The volume of goods sold in stores and online gained 1.5% from August, the Office for National Statistics said Friday, beating economists estimates for a reading of 0.2%. Sales were 17.4% higher in the third quarter following a lockdown-induced slump in the previous period.

While the report will be welcome for policy makers hoping to support the economy going into winter, there are already signs that rising unemployment and the prospect of a messy divorce from the European Union at the end of the year.

Household confidence was starting to retrench even before the virus flared up again, forcing many areas into renewed restrictions, a report by GfK showed Friday. The number of job cuts jumped the most on record in the June-August quarter.

Nevertheless, retail sales in September were 5.5% higher than in February, before the pandemic struck. They were led by home improvement items and garden centers. Grocery stores also saw an increase, while clothing sales dropped.

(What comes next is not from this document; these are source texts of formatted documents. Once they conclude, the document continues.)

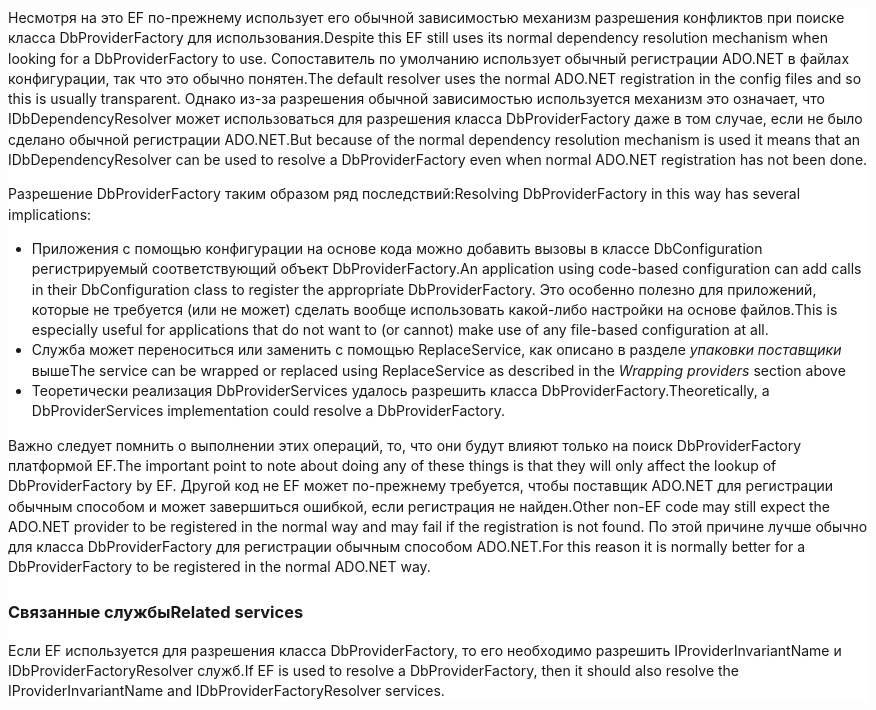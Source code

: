 <span data-ttu-id="48548-256">Несмотря на это EF по-прежнему использует его обычной зависимостью механизм разрешения конфликтов при поиске класса DbProviderFactory для использования.</span><span class="sxs-lookup"><span data-stu-id="48548-256">Despite this EF still uses its normal dependency resolution mechanism when looking for a DbProviderFactory to use.</span></span> <span data-ttu-id="48548-257">Сопоставитель по умолчанию использует обычный регистрации ADO.NET в файлах конфигурации, так что это обычно понятен.</span><span class="sxs-lookup"><span data-stu-id="48548-257">The default resolver uses the normal ADO.NET registration in the config files and so this is usually transparent.</span></span> <span data-ttu-id="48548-258">Однако из-за разрешения обычной зависимостью используется механизм это означает, что IDbDependencyResolver может использоваться для разрешения класса DbProviderFactory даже в том случае, если не было сделано обычной регистрации ADO.NET.</span><span class="sxs-lookup"><span data-stu-id="48548-258">But because of the normal dependency resolution mechanism is used it means that an IDbDependencyResolver can be used to resolve a DbProviderFactory even when normal ADO.NET registration has not been done.</span></span>

<span data-ttu-id="48548-259">Разрешение DbProviderFactory таким образом ряд последствий:</span><span class="sxs-lookup"><span data-stu-id="48548-259">Resolving DbProviderFactory in this way has several implications:</span></span>

*   <span data-ttu-id="48548-260">Приложения с помощью конфигурации на основе кода можно добавить вызовы в классе DbConfiguration регистрируемый соответствующий объект DbProviderFactory.</span><span class="sxs-lookup"><span data-stu-id="48548-260">An application using code-based configuration can add calls in their DbConfiguration class to register the appropriate DbProviderFactory.</span></span> <span data-ttu-id="48548-261">Это особенно полезно для приложений, которые не требуется (или не может) сделать вообще использовать какой-либо настройки на основе файлов.</span><span class="sxs-lookup"><span data-stu-id="48548-261">This is especially useful for applications that do not want to (or cannot) make use of any file-based configuration at all.</span></span>
*   <span data-ttu-id="48548-262">Служба может переноситься или заменить с помощью ReplaceService, как описано в разделе _упаковки поставщики_ выше</span><span class="sxs-lookup"><span data-stu-id="48548-262">The service can be wrapped or replaced using ReplaceService as described in the _Wrapping providers_ section above</span></span>
*   <span data-ttu-id="48548-263">Теоретически реализация DbProviderServices удалось разрешить класса DbProviderFactory.</span><span class="sxs-lookup"><span data-stu-id="48548-263">Theoretically, a DbProviderServices implementation could resolve a DbProviderFactory.</span></span>

<span data-ttu-id="48548-264">Важно следует помнить о выполнении этих операций, то, что они будут влияют только на поиск DbProviderFactory платформой EF.</span><span class="sxs-lookup"><span data-stu-id="48548-264">The important point to note about doing any of these things is that they will only affect the lookup of DbProviderFactory by EF.</span></span> <span data-ttu-id="48548-265">Другой код не EF может по-прежнему требуется, чтобы поставщик ADO.NET для регистрации обычным способом и может завершиться ошибкой, если регистрация не найден.</span><span class="sxs-lookup"><span data-stu-id="48548-265">Other non-EF code may still expect the ADO.NET provider to be registered in the normal way and may fail if the registration is not found.</span></span> <span data-ttu-id="48548-266">По этой причине лучше обычно для класса DbProviderFactory для регистрации обычным способом ADO.NET.</span><span class="sxs-lookup"><span data-stu-id="48548-266">For this reason it is normally better for a DbProviderFactory to be registered in the normal ADO.NET way.</span></span>

### <a name="related-services"></a><span data-ttu-id="48548-267">Связанные службы</span><span class="sxs-lookup"><span data-stu-id="48548-267">Related services</span></span>

<span data-ttu-id="48548-268">Если EF используется для разрешения класса DbProviderFactory, то его необходимо разрешить IProviderInvariantName и IDbProviderFactoryResolver служб.</span><span class="sxs-lookup"><span data-stu-id="48548-268">If EF is used to resolve a DbProviderFactory, then it should also resolve the IProviderInvariantName and IDbProviderFactoryResolver services.</span></span>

Online sales were particularly strong, rising to 27.5% of the total compared with 20.1% in February. Amazon.com Inc. has said it will hire an additional 7,000 people for permanent jobs in the U.K. this year to deal with the surge in demand.

On Thursday, Chancellor of the Exchequer Rishi Sunak announced a significant increase in U.K. government support, including more wage subsidies and grants for businesses. Most of the generous job-supporting measures introduced at the height of lockdown are due to expire this month.

Even so, Rolls-Royce Holdings Plc has announced it’s moving jobs to Singapore. HSBC Holdings Plc is restructuring to cut its workforce by 35,000 over the next three years. Cineworld Group Plc is closing its cinemas as moviegoers are forced to stay home.

September was “Probably this year’s peak, given the outlook for falling incomes and renewed lockdowns,” said Samuel Tombs, an economist at Pantheon Economics.

Several Bank of England policy makers say they stand ready to increase stimulus to support the economy. The next decision falls on Nov. 5.